Mary, Joseph, baby Jesus, the three wise men, and some fiberglass camels can return to Walpole Common in November — as long as they go through a new permit policy designed to address a complaint that the manger scene violated the constitutional separation of church and state.
But the Christmas figurines could be joined by an antireligion display from the Freedom from Religion Foundation, the Wisconsin-based group that wrote to Walpole officials in January questioning whether the town’s holiday tradition is an illegal endorsement of Christianity. Similar disputes have erupted in the past in Norwood and Quincy.
Rebecca Markert, an attorney for the foundation, said earlier this week that she is satisfied with the new Walpole policy that allows any group to apply for permission to put up holiday displays on town property. She added that her group may ask to install a “winter solstice” banner — as a counterpoint to the privately owned nativity scene, which has gone up on the town common since at least the 1950s.
She said the banner — similar to one on Boston Common last year — would read: “At this Season of the Winter Solstice, let reason prevail. There are no gods, no devils, no angels, no heaven or hell. There is only our natural world.
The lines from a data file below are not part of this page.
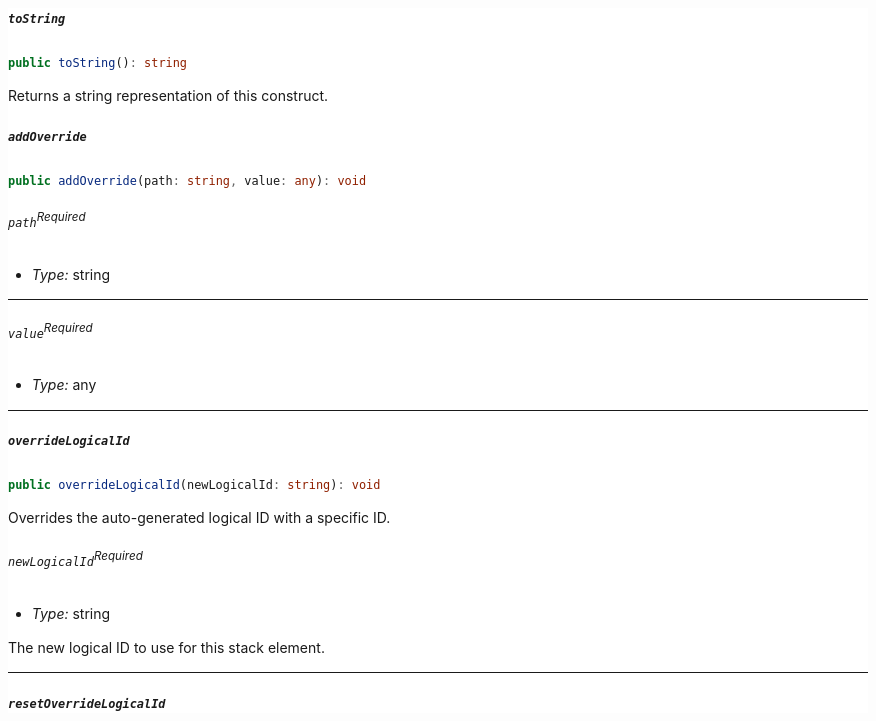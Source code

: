 
##### `toString` <a name="toString" id="@cdktf/provider-azurerm.natGatewayPublicIpAssociation.NatGatewayPublicIpAssociation.toString"></a>

```typescript
public toString(): string
```

Returns a string representation of this construct.

##### `addOverride` <a name="addOverride" id="@cdktf/provider-azurerm.natGatewayPublicIpAssociation.NatGatewayPublicIpAssociation.addOverride"></a>

```typescript
public addOverride(path: string, value: any): void
```

###### `path`<sup>Required</sup> <a name="path" id="@cdktf/provider-azurerm.natGatewayPublicIpAssociation.NatGatewayPublicIpAssociation.addOverride.parameter.path"></a>

- *Type:* string

---

###### `value`<sup>Required</sup> <a name="value" id="@cdktf/provider-azurerm.natGatewayPublicIpAssociation.NatGatewayPublicIpAssociation.addOverride.parameter.value"></a>

- *Type:* any

---

##### `overrideLogicalId` <a name="overrideLogicalId" id="@cdktf/provider-azurerm.natGatewayPublicIpAssociation.NatGatewayPublicIpAssociation.overrideLogicalId"></a>

```typescript
public overrideLogicalId(newLogicalId: string): void
```

Overrides the auto-generated logical ID with a specific ID.

###### `newLogicalId`<sup>Required</sup> <a name="newLogicalId" id="@cdktf/provider-azurerm.natGatewayPublicIpAssociation.NatGatewayPublicIpAssociation.overrideLogicalId.parameter.newLogicalId"></a>

- *Type:* string

The new logical ID to use for this stack element.

---

##### `resetOverrideLogicalId` <a name="resetOverrideLogicalId" id="@cdktf/provider-azurerm.natGatewayPublicIpAssociation.NatGatewayPublicIpAssociation.resetOverrideLogicalId"></a>
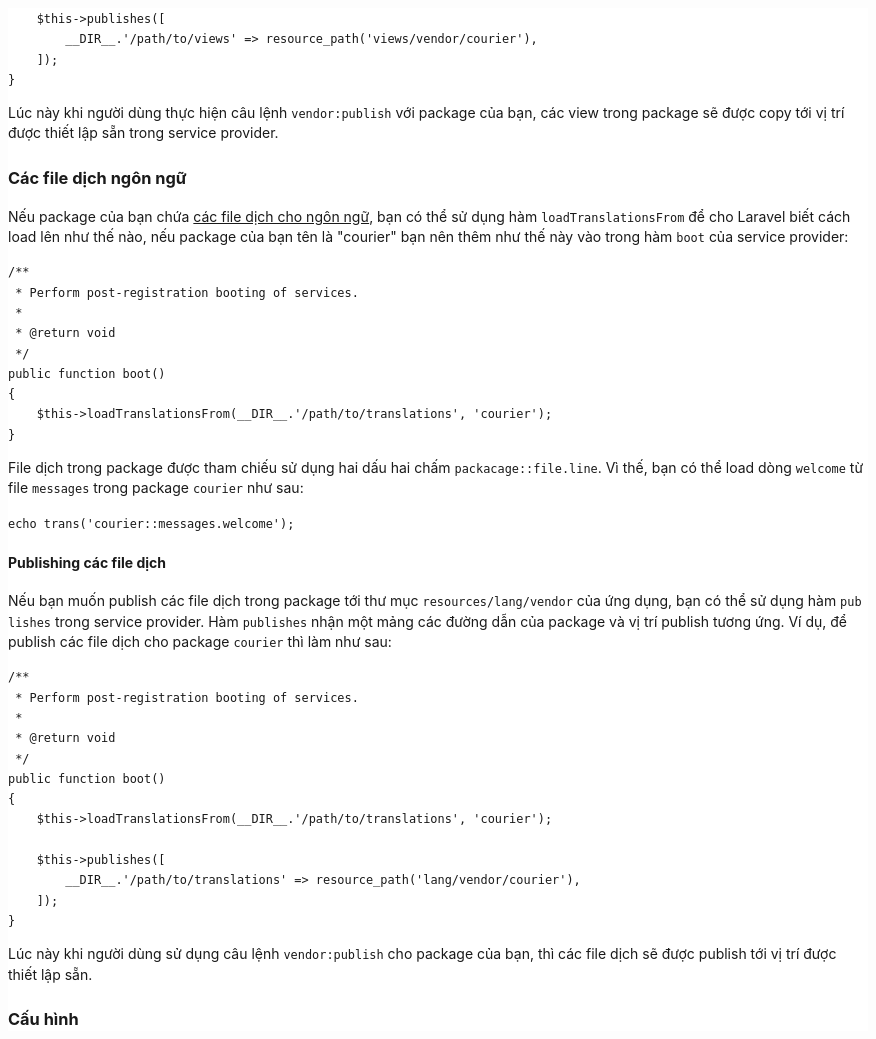         $this->publishes([
            __DIR__.'/path/to/views' => resource_path('views/vendor/courier'),
        ]);
    }

Lúc này khi người dùng thực hiện câu lệnh `vendor:publish` với package của bạn, các view trong package sẽ được copy tới vị trí được thiết lập sẵn trong service provider.

<a name="translations"></a>
### Các file dịch ngôn ngữ

Nếu package của bạn chứa [các file dịch cho ngôn ngữ](/docs/{{version}}/localization), bạn có thể sử dụng hàm `loadTranslationsFrom` để cho Laravel biết cách load lên như thế nào, nếu package của bạn tên là "courier" bạn nên thêm như thế này vào trong hàm `boot` của service provider:

    /**
     * Perform post-registration booting of services.
     *
     * @return void
     */
    public function boot()
    {
        $this->loadTranslationsFrom(__DIR__.'/path/to/translations', 'courier');
    }

File dịch trong package được tham chiếu sử dụng hai dấu hai chấm `packacage::file.line`. Vì thế, bạn có thể load dòng `welcome` từ file `messages` trong package `courier` như sau:

    echo trans('courier::messages.welcome');

#### Publishing các file dịch

Nếu bạn muốn publish các file dịch trong package tới thư mục `resources/lang/vendor` của ứng dụng, bạn có thể sử dụng hàm `publishes` trong service provider. Hàm `publishes` nhận một mảng các đường dẫn của package và vị trí publish tương ứng. Ví dụ, để publish các file dịch cho package `courier` thì làm như sau:

    /**
     * Perform post-registration booting of services.
     *
     * @return void
     */
    public function boot()
    {
        $this->loadTranslationsFrom(__DIR__.'/path/to/translations', 'courier');

        $this->publishes([
            __DIR__.'/path/to/translations' => resource_path('lang/vendor/courier'),
        ]);
    }

Lúc này khi người dùng sử dụng câu lệnh `vendor:publish` cho package của bạn, thì các file dịch sẽ được publish tới vị trí được thiết lập sẵn.

<a name="configuration"></a>
### Cấu hình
Religion is but myth and superstition that hardens hearts and enslaves minds.”
Selectmen unanimously passed the new policy in June for holiday displays on town-owned property, noting that the board “recognizes and celebrates the diversity” of the Walpole community.
The stated purpose of the new policy is “to ensure that each town-owned facility and property has a welcoming atmosphere and does not result in the town acting to advance or inhibit any particular religion, culture, or ethnicity.”
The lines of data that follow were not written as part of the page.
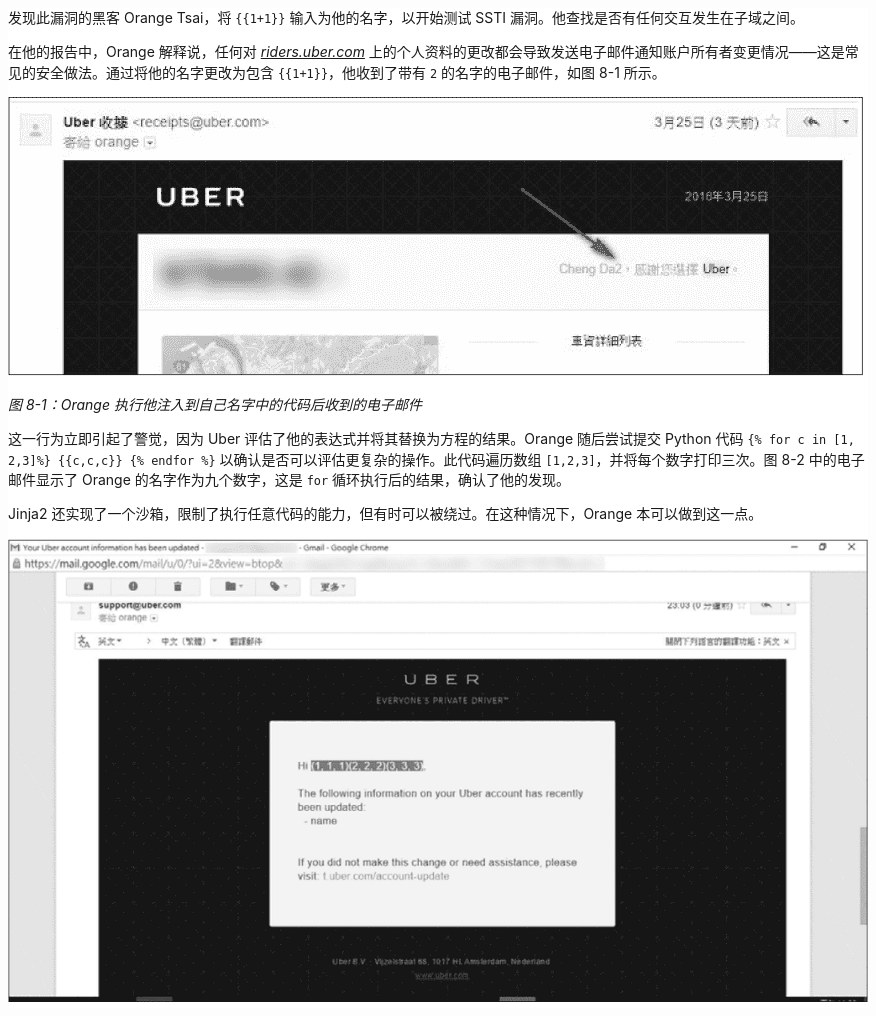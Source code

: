 发现此漏洞的黑客 Orange Tsai，将 `{{1+1}}` 输入为他的名字，以开始测试 SSTI 漏洞。他查找是否有任何交互发生在子域之间。

在他的报告中，Orange 解释说，任何对 *[riders.uber.com](http://riders.uber.com)* 上的个人资料的更改都会导致发送电子邮件通知账户所有者变更情况——这是常见的安全做法。通过将他的名字更改为包含 `{{1+1}}`，他收到了带有 `2` 的名字的电子邮件，如图 8-1 所示。

![image](img/08fig01.jpg)

*图 8-1：Orange 执行他注入到自己名字中的代码后收到的电子邮件*

这一行为立即引起了警觉，因为 Uber 评估了他的表达式并将其替换为方程的结果。Orange 随后尝试提交 Python 代码 `{% for c in [1,2,3]%} {{c,c,c}} {% endfor %}` 以确认是否可以评估更复杂的操作。此代码遍历数组 `[1,2,3]`，并将每个数字打印三次。图 8-2 中的电子邮件显示了 Orange 的名字作为九个数字，这是 `for` 循环执行后的结果，确认了他的发现。

Jinja2 还实现了一个沙箱，限制了执行任意代码的能力，但有时可以被绕过。在这种情况下，Orange 本可以做到这一点。

![image](img/08fig02.jpg)
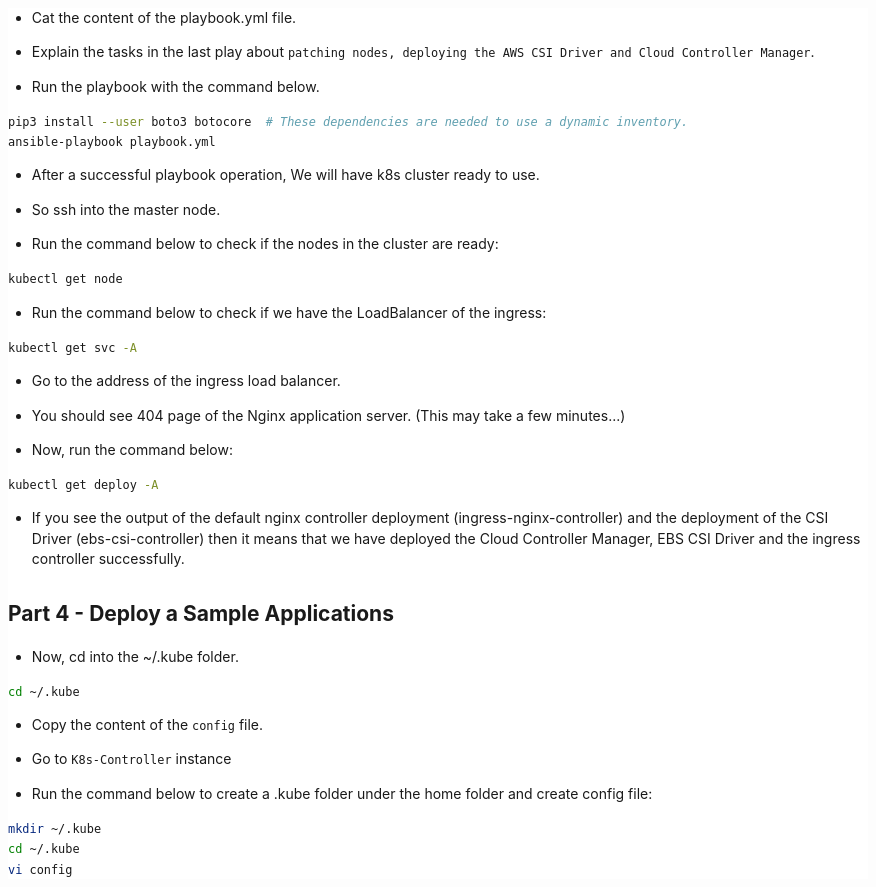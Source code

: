 - Cat the content of the playbook.yml file.

- Explain the tasks in the last play about ```patching nodes, deploying the AWS CSI Driver and Cloud Controller Manager```.

- Run the playbook with the command below.

```bash
pip3 install --user boto3 botocore  # These dependencies are needed to use a dynamic inventory.
ansible-playbook playbook.yml
```

- After a successful playbook operation, We will have k8s cluster ready to use.

- So ssh into the master node.

- Run the command below to check if the nodes in the cluster are ready:

```bash
kubectl get node
```

- Run the command below to check if we have the LoadBalancer of the ingress:

```bash
kubectl get svc -A
```

- Go to the address of the ingress load balancer.

- You should see 404 page of the Nginx application server. (This may take a few minutes...)

- Now, run the command below:

```bash
kubectl get deploy -A
```

- If you see the output of the default nginx controller deployment (ingress-nginx-controller) and the deployment of the CSI Driver (ebs-csi-controller) then it means that we have deployed the Cloud Controller Manager, EBS CSI Driver and the ingress controller successfully. 


## Part 4 - Deploy a Sample Applications

- Now, cd into the ~/.kube folder.

```bash
cd ~/.kube
```

- Copy the content of the ```config``` file.

- Go to ```K8s-Controller``` instance 

- Run the command below to create a .kube folder under the home folder and create config file:

```bash
mkdir ~/.kube
cd ~/.kube
vi config
```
The policy explicitly says that displays cannot be erected using town staff or town equipment. The “winter holiday display season” extends from 14 days before Thanksgiving until Jan. 15.
Town Administrator Michael Boynton told selectmen the new policy was crafted in response to the complaint from the Freedom from Religion Foundation. He said the town was within its rights to allow the crèche scene, since it was privately owned, as long as other groups also were allowed to put up displays that met safety and other guidelines.
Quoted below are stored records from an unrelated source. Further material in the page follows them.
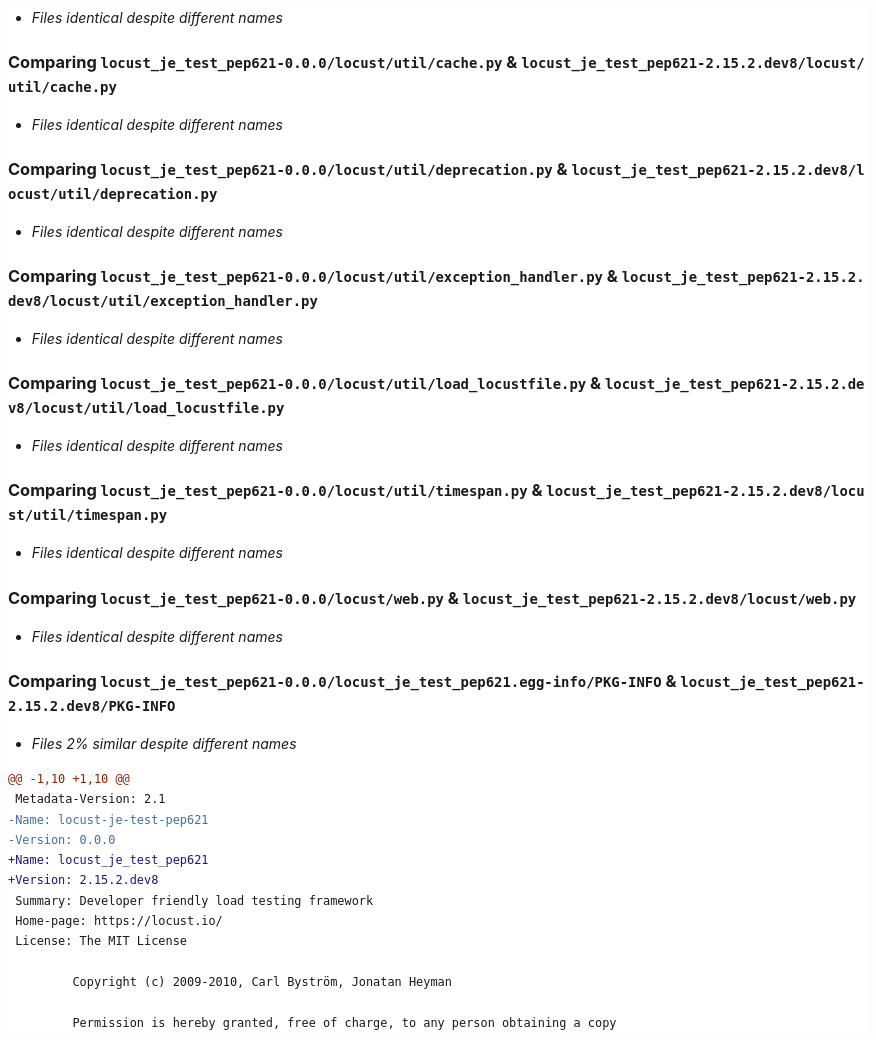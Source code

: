  * *Files identical despite different names*

### Comparing `locust_je_test_pep621-0.0.0/locust/util/cache.py` & `locust_je_test_pep621-2.15.2.dev8/locust/util/cache.py`

 * *Files identical despite different names*

### Comparing `locust_je_test_pep621-0.0.0/locust/util/deprecation.py` & `locust_je_test_pep621-2.15.2.dev8/locust/util/deprecation.py`

 * *Files identical despite different names*

### Comparing `locust_je_test_pep621-0.0.0/locust/util/exception_handler.py` & `locust_je_test_pep621-2.15.2.dev8/locust/util/exception_handler.py`

 * *Files identical despite different names*

### Comparing `locust_je_test_pep621-0.0.0/locust/util/load_locustfile.py` & `locust_je_test_pep621-2.15.2.dev8/locust/util/load_locustfile.py`

 * *Files identical despite different names*

### Comparing `locust_je_test_pep621-0.0.0/locust/util/timespan.py` & `locust_je_test_pep621-2.15.2.dev8/locust/util/timespan.py`

 * *Files identical despite different names*

### Comparing `locust_je_test_pep621-0.0.0/locust/web.py` & `locust_je_test_pep621-2.15.2.dev8/locust/web.py`

 * *Files identical despite different names*

### Comparing `locust_je_test_pep621-0.0.0/locust_je_test_pep621.egg-info/PKG-INFO` & `locust_je_test_pep621-2.15.2.dev8/PKG-INFO`

 * *Files 2% similar despite different names*

```diff
@@ -1,10 +1,10 @@
 Metadata-Version: 2.1
-Name: locust-je-test-pep621
-Version: 0.0.0
+Name: locust_je_test_pep621
+Version: 2.15.2.dev8
 Summary: Developer friendly load testing framework
 Home-page: https://locust.io/
 License: The MIT License
         
         Copyright (c) 2009-2010, Carl Byström, Jonatan Heyman
         
         Permission is hereby granted, free of charge, to any person obtaining a copy
```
The crèche scene is owned, installed, and maintained by the Walpole Chamber of Commerce, which inherited it from the Downtown Businessmen’s Association, according to former chamber president Tom Rockwood.
“We will absolutely abide by the policy the selectmen established,” he said.
Rockwood said the chamber had been aware of possible issues with the manger scene since Norwood was engulfed in controversy over its public crèche displays about 14 years ago. Quincy also ran into problems with a crèche at City Hall in 2001.
In Walpole, Rockwood said that over the years there had been “an occasional inquiry — I wouldn’t call it a complaint” about why the chamber put up a crèche display, and why it did not also put up something else for other religions.
“It was an open policy,” Rockwood said. “If somebody was willing to fund it, [the chamber] was more than open to other displays,” but no one stepped forward.
“It’s not like we’re trying to violate anyone’s sensibility,” said Dick Power, the chamber’s former secretary. “But there [have been] almost no complaints — one phone call in four years maybe.”
He said the chamber also owns, installs, and maintains the Santa sleigh and reindeer that are displayed in front of the old Walpole Town Hall in the center of town. They date to the 1950s, when they were hung “flying” over the street. The chamber also pays for a live Santa to greet children in a hut on the Common, he said.
Rockwood said students at Longview Farm have renovated many of the holiday figurines over the winter, and a group from Tri County Regional Vocational Technical High School replaced the manger several years ago.
Although crèches in other communities have been the victims of theft, Rockwood said the Walpole manger scene has been spared.